In the records below, find each line that holds "連線時自動提示用戶端輸入密碼" and return it.

Data items:
┌────────

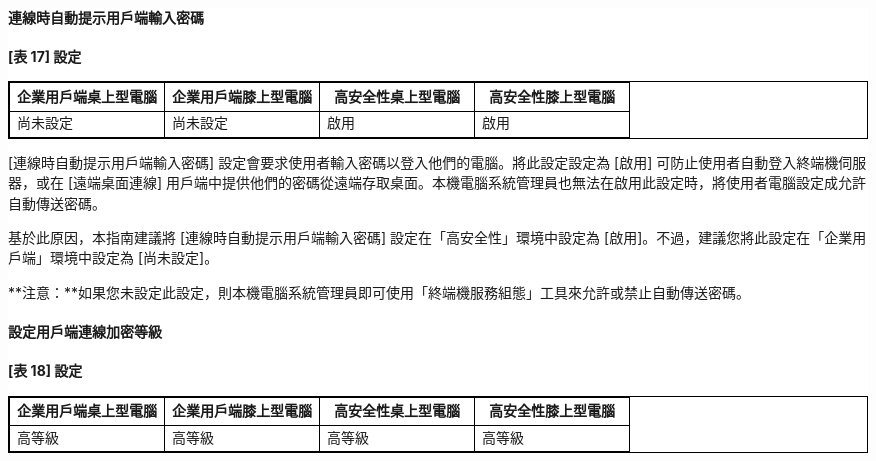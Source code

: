 #### 連線時自動提示用戶端輸入密碼
  
**\[表 17\] 設定**

 
<table style="border:1px solid black;">
<colgroup>
<col width="25%" />
<col width="25%" />
<col width="25%" />
<col width="25%" />
</colgroup>
<thead>
<tr class="header">
<th style="border:1px solid black;" >企業用戶端桌上型電腦</th>
<th style="border:1px solid black;" >企業用戶端膝上型電腦</th>
<th style="border:1px solid black;" >高安全性桌上型電腦</th>
<th style="border:1px solid black;" >高安全性膝上型電腦</th>
</tr>
</thead>
<tbody>
<tr class="odd">
<td style="border:1px solid black;">尚未設定</td>
<td style="border:1px solid black;">尚未設定</td>
<td style="border:1px solid black;">啟用</td>
<td style="border:1px solid black;">啟用</td>
</tr>
</tbody>
</table>
  
\[連線時自動提示用戶端輸入密碼\] 設定會要求使用者輸入密碼以登入他們的電腦。將此設定設定為 \[啟用\] 可防止使用者自動登入終端機伺服器，或在 \[遠端桌面連線\] 用戶端中提供他們的密碼從遠端存取桌面。本機電腦系統管理員也無法在啟用此設定時，將使用者電腦設定成允許自動傳送密碼。
  
基於此原因，本指南建議將 \[連線時自動提示用戶端輸入密碼\] 設定在「高安全性」環境中設定為 \[啟用\]。不過，建議您將此設定在「企業用戶端」環境中設定為 \[尚未設定\]。
  
**注意：**如果您未設定此設定，則本機電腦系統管理員即可使用「終端機服務組態」工具來允許或禁止自動傳送密碼。
  
#### 設定用戶端連線加密等級
  
**\[表 18\] 設定**

 
<table style="border:1px solid black;">
<colgroup>
<col width="25%" />
<col width="25%" />
<col width="25%" />
<col width="25%" />
</colgroup>
<thead>
<tr class="header">
<th style="border:1px solid black;" >企業用戶端桌上型電腦</th>
<th style="border:1px solid black;" >企業用戶端膝上型電腦</th>
<th style="border:1px solid black;" >高安全性桌上型電腦</th>
<th style="border:1px solid black;" >高安全性膝上型電腦</th>
</tr>
</thead>
<tbody>
<tr class="odd">
<td style="border:1px solid black;">高等級</td>
<td style="border:1px solid black;">高等級</td>
<td style="border:1px solid black;">高等級</td>
<td style="border:1px solid black;">高等級</td>
</tr>
</tbody>
</table>
  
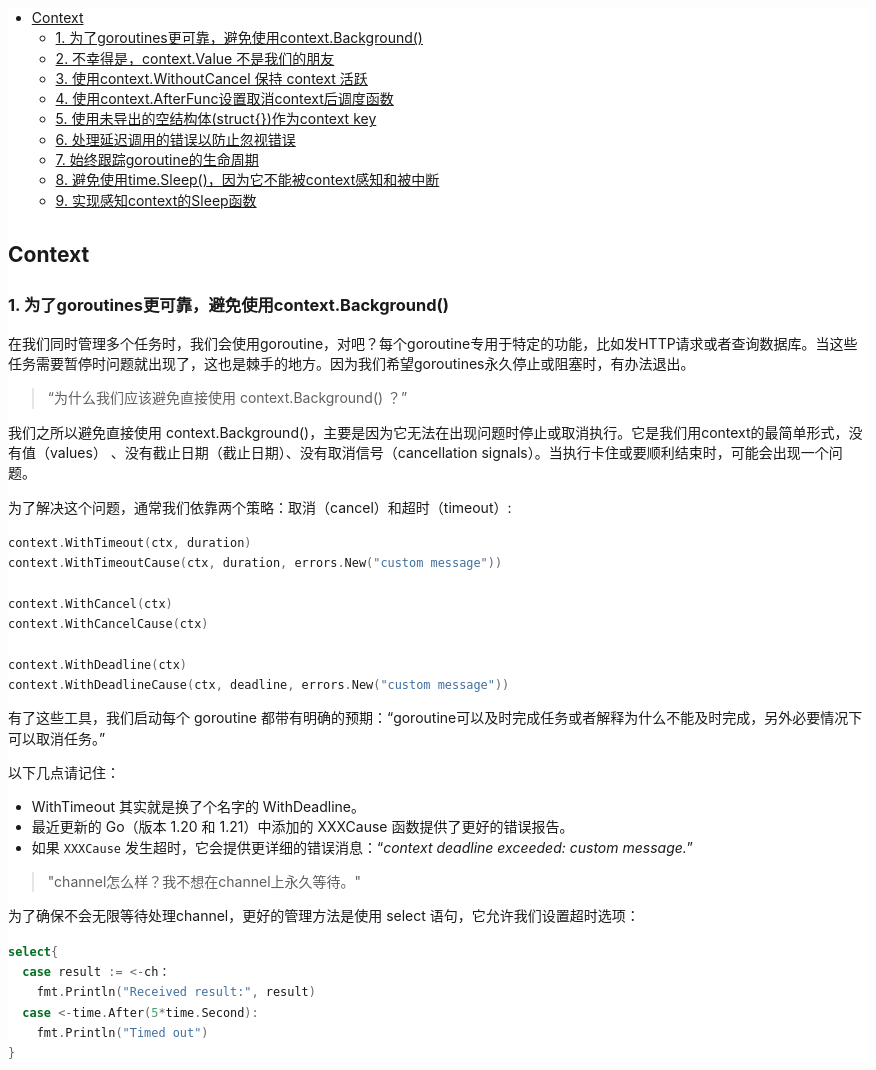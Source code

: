 - [Context](#context)
  - [1. 为了goroutines更可靠，避免使用context.Background()](#1-为了goroutines更可靠避免使用contextbackground)
  - [2. 不幸得是，context.Value 不是我们的朋友](#2-不幸得是contextvalue-不是我们的朋友)
  - [3. 使用context.WithoutCancel 保持 context 活跃](#3-使用contextwithoutcancel-保持-context-活跃)
  - [4. 使用context.AfterFunc设置取消context后调度函数](#4-使用contextafterfunc设置取消context后调度函数)
  - [5. 使用未导出的空结构体(struct{})作为context key](#5-使用未导出的空结构体struct作为context-key)
  - [6. 处理延迟调用的错误以防止忽视错误](#6-处理延迟调用的错误以防止忽视错误)
  - [7. 始终跟踪goroutine的生命周期](#7-始终跟踪goroutine的生命周期)
  - [8. 避免使用time.Sleep()，因为它不能被context感知和被中断](#8-避免使用timesleep因为它不能被context感知和被中断)
  - [9. 实现感知context的Sleep函数](#9-实现感知context的sleep函数)


## Context

### 1. 为了goroutines更可靠，避免使用context.Background()

在我们同时管理多个任务时，我们会使用goroutine，对吧？每个goroutine专用于特定的功能，比如发HTTP请求或者查询数据库。当这些任务需要暂停时问题就出现了，这也是棘手的地方。因为我们希望goroutines永久停止或阻塞时，有办法退出。

> “为什么我们应该避免直接使用 context.Background() ？”

我们之所以避免直接使用 context.Background()，主要是因为它无法在出现问题时停止或取消执行。它是我们用context的最简单形式，没有值（values） 、没有截止日期（截止日期）、没有取消信号（cancellation signals）。当执行卡住或要顺利结束时，可能会出现一个问题。

为了解决这个问题，通常我们依靠两个策略：取消（cancel）和超时（timeout）:

```go
context.WithTimeout(ctx, duration)
context.WithTimeoutCause(ctx, duration, errors.New("custom message"))

context.WithCancel(ctx)
context.WithCancelCause(ctx)

context.WithDeadline(ctx)
context.WithDeadlineCause(ctx, deadline, errors.New("custom message"))
```

有了这些工具，我们启动每个 goroutine 都带有明确的预期：“goroutine可以及时完成任务或者解释为什么不能及时完成，另外必要情况下可以取消任务。”

以下几点请记住：

- WithTimeout 其实就是换了个名字的 WithDeadline。
- 最近更新的 Go（版本 1.20 和 1.21）中添加的 XXXCause 函数提供了更好的错误报告。
- 如果 `XXXCause` 发生超时，它会提供更详细的错误消息：“*context deadline exceeded: custom message.*”

> "channel怎么样？我不想在channel上永久等待。"

为了确保不会无限等待处理channel，更好的管理方法是使用 select 语句，它允许我们设置超时选项：

```go
select{
  case result := <-ch：
    fmt.Println("Received result:", result)
  case <-time.After(5*time.Second):
    fmt.Println("Timed out")
}
```
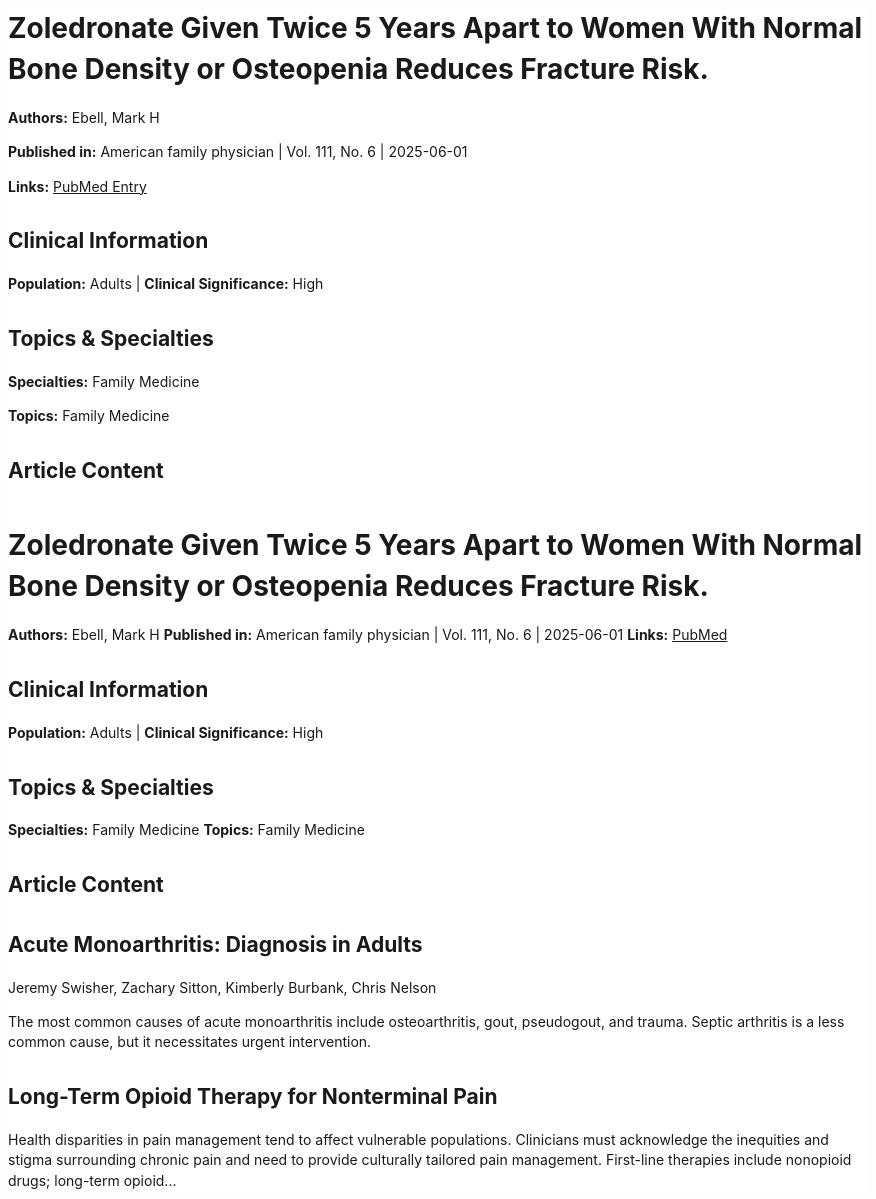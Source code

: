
 ```yaml
```


# Zoledronate Given Twice 5 Years Apart to Women With Normal Bone Density or Osteopenia Reduces Fracture Risk.

**Authors:** Ebell, Mark H

**Published in:** American family physician | Vol. 111, No. 6 | 2025-06-01

**Links:** [PubMed Entry](https://pubmed.ncbi.nlm.nih.gov/40531163/)

## Clinical Information

**Population:** Adults | **Clinical Significance:** High

## Topics & Specialties

**Specialties:** Family Medicine

**Topics:** Family Medicine

## Article Content

# Zoledronate Given Twice 5 Years Apart to Women With Normal Bone Density or Osteopenia Reduces Fracture Risk.
**Authors:** Ebell, Mark H
**Published in:** American family physician | Vol. 111, No. 6 | 2025-06-01
**Links:** [PubMed](https://pubmed.ncbi.nlm.nih.gov/40531163/)
## Clinical Information
**Population:** Adults | **Clinical Significance:** High
## Topics & Specialties
**Specialties:** Family Medicine
**Topics:** Family Medicine
## Article Content

## Acute Monoarthritis: Diagnosis in Adults

Jeremy Swisher, Zachary Sitton, Kimberly Burbank, Chris Nelson

The most common causes of acute monoarthritis include osteoarthritis, gout, pseudogout, and trauma. Septic arthritis is a less common cause, but it necessitates urgent intervention.

## Long-Term Opioid Therapy for Nonterminal Pain

Health disparities in pain management tend to affect vulnerable populations. Clinicians must acknowledge the inequities and stigma surrounding chronic pain and need to provide culturally tailored pain management. First-line therapies include nonopioid drugs; long-term opioid...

└────────

# Exercise answer
: #### 連線時自動提示用戶端輸入密碼
\[連線時自動提示用戶端輸入密碼\] 設定會要求使用者輸入密碼以登入他們的電腦。將此設定設定為 \[啟用\] 可防止使用者自動登入終端機伺服器，或在 \[遠端桌面連線\] 用戶端中提供他們的密碼從遠端存取桌面。本機電腦系統管理員也無法在啟用此設定時，將使用者電腦設定成允許自動傳送密碼。
基於此原因，本指南建議將 \[連線時自動提示用戶端輸入密碼\] 設定在「高安全性」環境中設定為 \[啟用\]。不過，建議您將此設定在「企業用戶端」環境中設定為 \[尚未設定\]。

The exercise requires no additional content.